Ce guide couvre précisément les points où les tutoriels plus courts s'arrêtent : les bibliothèques 32 bits sur les systèmes 64 bits, les différences entre Debian, Ubuntu et la famille Red Hat, les messages d'erreur mot pour mot, une procédure de mise à jour qui ne redémarre pas le serveur à chaque passage de cron, et l'exploitation en tant que service systemd.

Ce que SteamCMD est et ce qu'il n'est pas

SteamCMD est le Steam Console Client, une version en ligne de commande allégée du client Steam, sans interface graphique. Il fait une seule chose, mais il la fait bien : télécharger des applications depuis le réseau Steam, les mettre à jour et vérifier leurs fichiers. Il ne démarre aucun serveur, il ne configure rien et il ne connaît pas la logique du jeu. Une fois le téléchargement terminé, les fichiers serveur se trouvent dans un répertoire, et c'est au jeu concerné de prendre le relais.

Un point essentiel pour comprendre toute la problématique des bibliothèques : le bootstrapper de SteamCMD reste à ce jour un programme 32 bits. Sur un système purement 64 bits, les bibliothèques d'exécution correspondantes lui manquent, et c'est exactement là que le premier lancement échoue chez la plupart des gens. Les fichiers serveur téléchargés, eux, sont presque toujours en 64 bits pour les jeux modernes.

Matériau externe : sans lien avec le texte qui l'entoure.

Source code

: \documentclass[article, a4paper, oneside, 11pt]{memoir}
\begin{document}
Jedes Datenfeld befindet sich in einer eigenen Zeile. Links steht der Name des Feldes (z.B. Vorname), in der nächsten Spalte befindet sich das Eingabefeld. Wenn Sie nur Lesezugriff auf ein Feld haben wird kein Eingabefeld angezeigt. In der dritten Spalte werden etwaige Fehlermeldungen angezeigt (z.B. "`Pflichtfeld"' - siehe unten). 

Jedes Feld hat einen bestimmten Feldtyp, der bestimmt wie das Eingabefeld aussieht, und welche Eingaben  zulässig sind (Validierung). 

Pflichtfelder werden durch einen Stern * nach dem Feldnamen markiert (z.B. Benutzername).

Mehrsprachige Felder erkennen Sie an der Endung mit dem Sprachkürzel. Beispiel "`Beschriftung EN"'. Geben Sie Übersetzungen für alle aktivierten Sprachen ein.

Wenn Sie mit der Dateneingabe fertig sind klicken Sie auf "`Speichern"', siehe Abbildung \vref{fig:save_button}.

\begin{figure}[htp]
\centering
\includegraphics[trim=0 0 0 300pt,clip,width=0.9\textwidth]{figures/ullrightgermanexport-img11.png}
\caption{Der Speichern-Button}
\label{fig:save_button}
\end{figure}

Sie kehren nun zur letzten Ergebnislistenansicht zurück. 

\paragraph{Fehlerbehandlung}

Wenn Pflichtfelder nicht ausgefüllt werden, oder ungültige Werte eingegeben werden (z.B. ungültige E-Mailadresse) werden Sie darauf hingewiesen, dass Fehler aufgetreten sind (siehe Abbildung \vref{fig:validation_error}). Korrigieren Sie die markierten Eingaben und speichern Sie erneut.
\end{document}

Préparation : un utilisateur dédié plutôt que root

Un processus de serveur de jeu ne tourne jamais sous root. Il accepte des connexions venues d'Internet, télécharge pour de nombreux titres des mods depuis le Steam Workshop et exécute donc du code tiers. Un utilisateur dédié non privilégié coûte trois commandes et limite les dégâts.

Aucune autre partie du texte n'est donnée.